As Pope Francis prepares for his arrival in Canada next week, he faces mounting pressure from the Assembly of First Nations and others to revoke the Doctrine of Discovery. Such a task is well beyond the powers of the Vatican, but the strange history of the doctrine could be said to serve as a warning against underestimating the pope’s influence.
“The story of the doctrine is the story of how you can obtain other people’s land by magic,” said Harry LaForme, who was Canada’s first Indigenous appellate judge before his retirement in 2018. “You just sprinkle these papal bulls and you get it.”

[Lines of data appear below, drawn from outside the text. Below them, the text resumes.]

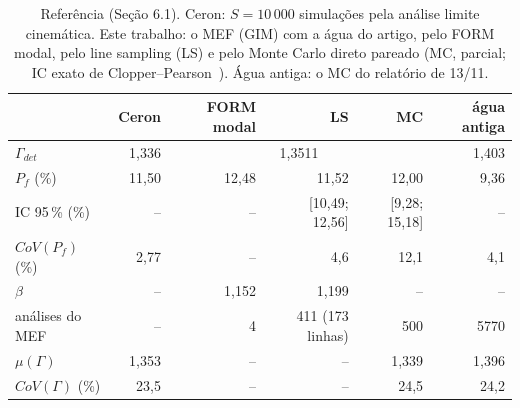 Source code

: \begin{table}[htbp]\centering\footnotesize
\caption{Referência (Seção 6.1). Ceron: $S = 10\,000$ simulações pela análise limite cinemática. Este trabalho: o MEF (GIM) com a água do artigo, pelo FORM modal, pelo line sampling (LS) e pelo Monte Carlo direto pareado (MC, parcial; IC exato de Clopper--Pearson~\cite{clopper1934}). Água antiga: o MC do relatório de 13/11.}\label{tab:ref}
\begin{tabular}{lrrrrr}\toprule
& Ceron & FORM modal & LS & MC & água antiga \\\midrule
$\Gamma_{det}$ & 1{,}336 & \multicolumn{3}{c}{1{,}3511} & 1{,}403 \\
$P_f$ (\%) & 11{,}50 & 12{,}48 & 11{,}52 & 12{,}00 & 9{,}36 \\
IC 95\,\% (\%) & -- & -- & [10{,}49; 12{,}56] & [9{,}28; 15{,}18] & -- \\
$CoV(P_f)$ (\%) & 2{,}77 & -- & 4{,}6 & 12{,}1 & 4{,}1 \\
$\beta$ & -- & 1{,}152 & 1{,}199 & -- & -- \\
análises do MEF & -- & 4 & 411 (173 linhas) & 500 & 5770 \\
$\mu(\Gamma)$ & 1{,}353 & -- & -- & 1{,}339 & 1{,}396 \\
$CoV(\Gamma)$ (\%) & 23{,}5 & -- & -- & 24{,}5 & 24{,}2 \\
\bottomrule\end{tabular}\end{table}

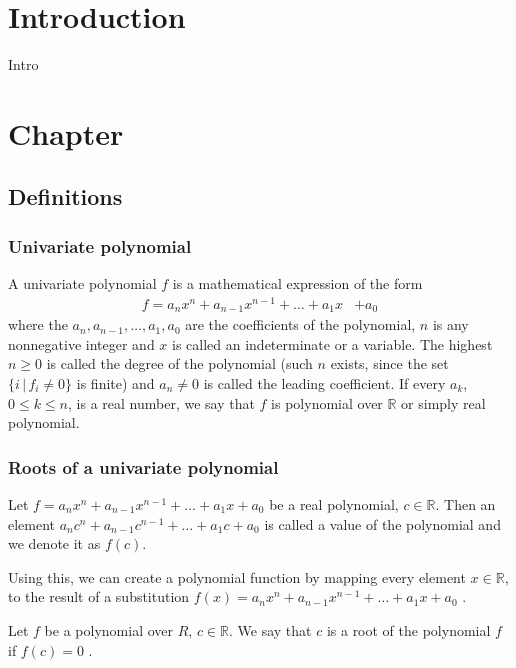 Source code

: \documentclass[
  digital, %
  table,   %
  nolof,     %
  nolot,     %
	draft, %
]{fithesis3}
\begin{document}
\newtheorem{theorem}{Theorem}[section] %
\chapter{Introduction}
Intro

\chapter{Chapter}
\section{Definitions}
\subsection{Univariate polynomial}
A univariate polynomial $f$ is a mathematical expression of the form
\begin{align}
       f = a_{n}x^{n}  +  a_{n-1}x^{n-1} +  \ldots  +  a_{1}x  &+  a_{0} \label{eq:polynom}
\end{align}
\newcommand{\R}{\mathbb{R}}
where the $a_{n}, a_{n-1}, \ldots, a_{1}, a_{0}$  are the coefficients of the polynomial, $n$ is any nonnegative integer and $x$ is called an indeterminate or a variable.  The highest $n \geq 0$ is called the degree of the polynomial (such $n$ exists, since the set $\{i \, | \, f_{i} \neq 0 \}$ is finite) and $a_{n} \neq 0$ is called the leading coefficient. If every $a_{k}$, $0\leq{k}\leq{n}$, is a real number, we say that $f$ is polynomial over $\R$ or simply real polynomial.

\subsection{Roots of a univariate polynomial}
Let $f = a_{n}x^{n}  +  a_{n-1}x^{n-1} +  \ldots  +  a_{1}x  +  a_{0}$ be a real polynomial, $c\in\R$. Then an element $a_{n}c^{n}  +  a_{n-1}c^{n-1} +  \ldots  +  a_{1}c  +  a_{0}$ is called a value of the polynomial and we denote it as $f(c)$.

Using this, we can create a polynomial function by mapping every element $x\in\R$, to the result of a substitution $f(x) = a_{n}x^{n}  +  a_{n-1}x^{n-1} +  \ldots  +  a_{1}x  +  a_{0}$ \parencite{polynomialsChina}.

Let $f$ be a polynomial over $R$, $c\in\R$. We say that $c$ is a root of the polynomial $f$ if $f(c) = 0$ \parencite{rosicky07}.
\end{document}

The 15th-century world, according to Pope Alexander VI
Rodrigo Borgia became Alexander VI the same year Christopher Columbus happened upon the Bahamas and returned to Spain bearing parrots, gold, Indigenous prisoners and syphilis. The discovery, as it was then called, raised the prospect of untold riches, but also of war with Portugal, which had developed its own plunderous ambitions.
Previous popes had granted Portugal exclusive right to trade with, and enslave, the people of West Africa. The Spanish Crown wanted assurances from the Vatican that it would not grant the Portuguese the New World as well.
Spain needn’t have worried. Pope Alexander VI was a Spaniard through and through.
Like a parent dividing cake between petulant children, Alexander VI issued Inter Caetera, a series of papal bulls that drew a vertical line down the middle of the Atlantic, granting Portugal and Spain a hemisphere, or half a cake, each.
Under these Papal Bulls of Donation, any non-Christian lands discovered west of the line went to Spain. Portugal got non-Christian lands east of the line. The 1494 Treaty of Tordesillas would clarify the boundaries. In practical terms, Spain got the Americas and Portugal got Africa, plus the eastern protuberance of South America, known today as Brazil.
The bulls stated that Portugal and Spain were entitled to the “free power, authority and jurisdiction of every kind” over all non-Christian lands, terra infidelibus, discovered in their respective hemispheres. While the stated intent of the bulls was mass Catholic conversion of Indigenous peoples, conquest and domination were at their core, according to Steven Newcomb, a Lenape-Shawnee scholar and author of Pagans in the Promised Land: Decoding the Christian Doctrine of Discovery.
During a 2013 visit to the General Archives of the Indies in Seville, Spain, Mr. Newcomb convinced an archivist to show him one of the remaining versions of Inter Caetera, written on sheepskin parchment with indelible octopus ink.
Beneath glowering portraits of Balboa, Cortez and other Spanish conquistadors, Mr. Newcomb pored over the familiar Latin phrases, many of which he’d memorized over 40 years of researching the doctrine. The archivist flipped over the document. It was mostly blank, but one phrase gave Mr. Newcomb a jolt: “To Win and Conquer the Indies.” The Vatican’s ambitions were revealed.
“There was that domination pattern right from the beginning,” he said. “The entire world order is still premised on this claim of domination.”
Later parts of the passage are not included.